# Exercise aim:
Output each record in full, exactly as it stands.

(Saved entries)
[Start of section]
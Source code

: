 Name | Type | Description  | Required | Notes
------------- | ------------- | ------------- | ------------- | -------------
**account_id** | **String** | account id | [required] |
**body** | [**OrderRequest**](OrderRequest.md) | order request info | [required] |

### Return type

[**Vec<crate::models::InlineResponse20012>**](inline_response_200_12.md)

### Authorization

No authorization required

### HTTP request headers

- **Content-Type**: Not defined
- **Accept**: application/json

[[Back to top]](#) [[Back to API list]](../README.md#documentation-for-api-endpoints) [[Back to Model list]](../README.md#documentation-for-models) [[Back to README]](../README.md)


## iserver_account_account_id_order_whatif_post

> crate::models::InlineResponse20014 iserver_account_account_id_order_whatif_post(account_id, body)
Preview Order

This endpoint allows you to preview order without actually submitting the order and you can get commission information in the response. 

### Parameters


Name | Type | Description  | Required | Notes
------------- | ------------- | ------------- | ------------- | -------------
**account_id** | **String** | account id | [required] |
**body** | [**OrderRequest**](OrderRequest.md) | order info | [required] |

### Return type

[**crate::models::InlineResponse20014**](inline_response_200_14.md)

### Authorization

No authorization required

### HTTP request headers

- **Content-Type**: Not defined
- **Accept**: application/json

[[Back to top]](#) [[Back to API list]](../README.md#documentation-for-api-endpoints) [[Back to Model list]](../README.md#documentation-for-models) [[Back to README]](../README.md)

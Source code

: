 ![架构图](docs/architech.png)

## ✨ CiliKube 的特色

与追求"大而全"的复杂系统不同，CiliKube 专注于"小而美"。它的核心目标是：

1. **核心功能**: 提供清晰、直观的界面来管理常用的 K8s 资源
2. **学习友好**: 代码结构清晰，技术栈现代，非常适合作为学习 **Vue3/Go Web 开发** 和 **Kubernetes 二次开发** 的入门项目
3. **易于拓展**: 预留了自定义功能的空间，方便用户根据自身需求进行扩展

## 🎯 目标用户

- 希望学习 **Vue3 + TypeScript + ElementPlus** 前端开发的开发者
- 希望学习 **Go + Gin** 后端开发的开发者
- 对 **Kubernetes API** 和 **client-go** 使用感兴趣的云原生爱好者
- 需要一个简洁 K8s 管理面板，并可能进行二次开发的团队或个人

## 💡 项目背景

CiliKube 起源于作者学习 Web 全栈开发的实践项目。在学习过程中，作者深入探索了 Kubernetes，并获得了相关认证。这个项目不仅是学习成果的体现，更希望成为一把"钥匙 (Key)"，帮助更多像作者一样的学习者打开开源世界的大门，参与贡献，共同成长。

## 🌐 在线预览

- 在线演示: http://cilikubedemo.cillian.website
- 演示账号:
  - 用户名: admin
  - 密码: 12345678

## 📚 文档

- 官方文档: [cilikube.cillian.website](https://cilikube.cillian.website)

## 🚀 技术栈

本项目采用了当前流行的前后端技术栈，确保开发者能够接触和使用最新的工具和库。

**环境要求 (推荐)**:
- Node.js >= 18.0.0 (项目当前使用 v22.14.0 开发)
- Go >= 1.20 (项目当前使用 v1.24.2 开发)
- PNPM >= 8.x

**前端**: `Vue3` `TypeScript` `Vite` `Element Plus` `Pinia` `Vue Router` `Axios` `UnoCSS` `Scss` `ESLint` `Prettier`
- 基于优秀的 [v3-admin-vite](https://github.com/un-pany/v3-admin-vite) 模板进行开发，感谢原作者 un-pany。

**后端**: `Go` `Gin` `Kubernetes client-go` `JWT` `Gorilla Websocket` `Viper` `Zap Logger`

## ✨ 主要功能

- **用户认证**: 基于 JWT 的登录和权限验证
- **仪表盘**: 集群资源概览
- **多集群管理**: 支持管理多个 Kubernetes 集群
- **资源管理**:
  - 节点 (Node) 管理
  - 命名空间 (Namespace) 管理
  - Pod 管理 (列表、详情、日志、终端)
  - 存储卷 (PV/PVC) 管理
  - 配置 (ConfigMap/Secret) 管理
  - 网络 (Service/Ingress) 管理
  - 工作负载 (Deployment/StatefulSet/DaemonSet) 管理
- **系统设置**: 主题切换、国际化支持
[End of section]
# Answer section:
Source code

: Name | Type | Description  | Required | Notes
------------- | ------------- | ------------- | ------------- | -------------
**account_id** | **String** | account id | [required] |
**body** | [**OrderRequest**](OrderRequest.md) | order request info | [required] |

### Return type

[**Vec<crate::models::InlineResponse20012>**](inline_response_200_12.md)

### Authorization

No authorization required

### HTTP request headers

- **Content-Type**: Not defined
- **Accept**: application/json

[[Back to top]](#) [[Back to API list]](../README.md#documentation-for-api-endpoints) [[Back to Model list]](../README.md#documentation-for-models) [[Back to README]](../README.md)


## iserver_account_account_id_order_whatif_post

> crate::models::InlineResponse20014 iserver_account_account_id_order_whatif_post(account_id, body)
Preview Order

This endpoint allows you to preview order without actually submitting the order and you can get commission information in the response. 

### Parameters


Name | Type | Description  | Required | Notes
------------- | ------------- | ------------- | ------------- | -------------
**account_id** | **String** | account id | [required] |
**body** | [**OrderRequest**](OrderRequest.md) | order info | [required] |

### Return type

[**crate::models::InlineResponse20014**](inline_response_200_14.md)

### Authorization

No authorization required

### HTTP request headers

- **Content-Type**: Not defined
- **Accept**: application/json

[[Back to top]](#) [[Back to API list]](../README.md#documentation-for-api-endpoints) [[Back to Model list]](../README.md#documentation-for-models) [[Back to README]](../README.md)

Source code

: ![架构图](docs/architech.png)

## ✨ CiliKube 的特色

与追求"大而全"的复杂系统不同，CiliKube 专注于"小而美"。它的核心目标是：

1. **核心功能**: 提供清晰、直观的界面来管理常用的 K8s 资源
2. **学习友好**: 代码结构清晰，技术栈现代，非常适合作为学习 **Vue3/Go Web 开发** 和 **Kubernetes 二次开发** 的入门项目
3. **易于拓展**: 预留了自定义功能的空间，方便用户根据自身需求进行扩展

## 🎯 目标用户

- 希望学习 **Vue3 + TypeScript + ElementPlus** 前端开发的开发者
- 希望学习 **Go + Gin** 后端开发的开发者
- 对 **Kubernetes API** 和 **client-go** 使用感兴趣的云原生爱好者
- 需要一个简洁 K8s 管理面板，并可能进行二次开发的团队或个人

## 💡 项目背景

CiliKube 起源于作者学习 Web 全栈开发的实践项目。在学习过程中，作者深入探索了 Kubernetes，并获得了相关认证。这个项目不仅是学习成果的体现，更希望成为一把"钥匙 (Key)"，帮助更多像作者一样的学习者打开开源世界的大门，参与贡献，共同成长。

## 🌐 在线预览

- 在线演示: http://cilikubedemo.cillian.website
- 演示账号:
  - 用户名: admin
  - 密码: 12345678

## 📚 文档

- 官方文档: [cilikube.cillian.website](https://cilikube.cillian.website)

## 🚀 技术栈

本项目采用了当前流行的前后端技术栈，确保开发者能够接触和使用最新的工具和库。

**环境要求 (推荐)**:
- Node.js >= 18.0.0 (项目当前使用 v22.14.0 开发)
- Go >= 1.20 (项目当前使用 v1.24.2 开发)
- PNPM >= 8.x

**前端**: `Vue3` `TypeScript` `Vite` `Element Plus` `Pinia` `Vue Router` `Axios` `UnoCSS` `Scss` `ESLint` `Prettier`
- 基于优秀的 [v3-admin-vite](https://github.com/un-pany/v3-admin-vite) 模板进行开发，感谢原作者 un-pany。

**后端**: `Go` `Gin` `Kubernetes client-go` `JWT` `Gorilla Websocket` `Viper` `Zap Logger`

## ✨ 主要功能

- **用户认证**: 基于 JWT 的登录和权限验证
- **仪表盘**: 集群资源概览
- **多集群管理**: 支持管理多个 Kubernetes 集群
- **资源管理**:
  - 节点 (Node) 管理
  - 命名空间 (Namespace) 管理
  - Pod 管理 (列表、详情、日志、终端)
  - 存储卷 (PV/PVC) 管理
  - 配置 (ConfigMap/Secret) 管理
  - 网络 (Service/Ingress) 管理
  - 工作负载 (Deployment/StatefulSet/DaemonSet) 管理
- **系统设置**: 主题切换、国际化支持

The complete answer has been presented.